Lagrangian Mechanics and Reduction on Fibered Manifolds

TL;DR

This paper generalizes Lagrangian mechanics to fibered manifolds, introduces a reduction theory for symmetries via Lie groupoid actions, and extends classical reduction methods within this new framework.

Contribution

It develops a unified fibered manifold framework for Lagrangian mechanics and reduction, including new results for Lie algebroids and Hamilton-Pontryagin principles.

Findings

Unified formulation of Lagrangian mechanics on fibered manifolds

New coordinate-free equations of motion for Lie algebroids

Extension of reduction theories to fibered and Lie algebroid settings

Abstract

This paper develops a generalized formulation of Lagrangian mechanics on fibered manifolds, together with a reduction theory for symmetries corresponding to Lie groupoid actions.
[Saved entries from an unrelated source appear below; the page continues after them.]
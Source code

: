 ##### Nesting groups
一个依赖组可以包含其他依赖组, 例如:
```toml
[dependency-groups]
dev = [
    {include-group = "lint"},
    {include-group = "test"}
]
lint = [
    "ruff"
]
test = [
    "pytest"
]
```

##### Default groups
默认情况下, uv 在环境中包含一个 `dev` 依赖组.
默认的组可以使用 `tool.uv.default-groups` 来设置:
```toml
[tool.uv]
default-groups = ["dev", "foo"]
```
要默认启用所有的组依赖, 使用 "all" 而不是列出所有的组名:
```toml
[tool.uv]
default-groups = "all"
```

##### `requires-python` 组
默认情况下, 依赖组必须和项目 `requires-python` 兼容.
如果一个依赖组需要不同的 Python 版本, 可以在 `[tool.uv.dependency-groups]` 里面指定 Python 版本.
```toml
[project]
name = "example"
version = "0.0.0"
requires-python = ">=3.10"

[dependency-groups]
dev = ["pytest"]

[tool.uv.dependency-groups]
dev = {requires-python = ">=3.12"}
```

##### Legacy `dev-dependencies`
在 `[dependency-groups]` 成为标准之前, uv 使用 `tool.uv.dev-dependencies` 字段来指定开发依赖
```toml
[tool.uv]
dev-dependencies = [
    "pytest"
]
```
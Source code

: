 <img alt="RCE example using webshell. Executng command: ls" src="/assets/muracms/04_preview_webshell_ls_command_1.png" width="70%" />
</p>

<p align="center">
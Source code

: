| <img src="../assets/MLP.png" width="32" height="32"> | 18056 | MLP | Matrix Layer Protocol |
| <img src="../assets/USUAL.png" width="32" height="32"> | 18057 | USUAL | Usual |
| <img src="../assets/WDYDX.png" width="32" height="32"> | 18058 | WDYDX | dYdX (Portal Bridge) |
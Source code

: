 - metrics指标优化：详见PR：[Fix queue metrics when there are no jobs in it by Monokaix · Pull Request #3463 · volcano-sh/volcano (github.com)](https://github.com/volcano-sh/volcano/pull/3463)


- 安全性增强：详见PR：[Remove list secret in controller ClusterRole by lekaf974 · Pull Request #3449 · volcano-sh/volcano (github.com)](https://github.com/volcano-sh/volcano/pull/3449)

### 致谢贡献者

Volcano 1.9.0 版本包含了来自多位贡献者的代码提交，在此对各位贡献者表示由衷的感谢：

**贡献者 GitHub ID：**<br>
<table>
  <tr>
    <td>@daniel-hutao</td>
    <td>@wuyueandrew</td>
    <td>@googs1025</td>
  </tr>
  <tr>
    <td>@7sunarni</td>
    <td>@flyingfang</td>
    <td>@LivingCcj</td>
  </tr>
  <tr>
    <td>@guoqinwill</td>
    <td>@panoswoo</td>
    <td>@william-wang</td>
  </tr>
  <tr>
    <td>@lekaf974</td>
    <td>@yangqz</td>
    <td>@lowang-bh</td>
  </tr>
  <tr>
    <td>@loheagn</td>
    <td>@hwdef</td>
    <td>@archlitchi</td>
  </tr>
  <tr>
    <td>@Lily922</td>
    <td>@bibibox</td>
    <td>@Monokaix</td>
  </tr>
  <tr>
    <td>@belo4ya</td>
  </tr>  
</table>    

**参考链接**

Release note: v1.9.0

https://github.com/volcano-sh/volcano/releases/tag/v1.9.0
As special cases, this theory includes not only Lagrangian reduction (including reduction by stages) for Lie group actions, but also classical Routh reduction, which we show is naturally posed in this fibered setting. Along the way, we also develop some new results for Lagrangian mechanics on Lie algebroids, most notably a new, coordinate-free formulation of the equations of motion. Finally, we extend the foregoing to include fibered and Lie algebroid generalizations of the Hamilton-Pontryagin principle of Yoshimura and Marsden, along with the associated reduction theory.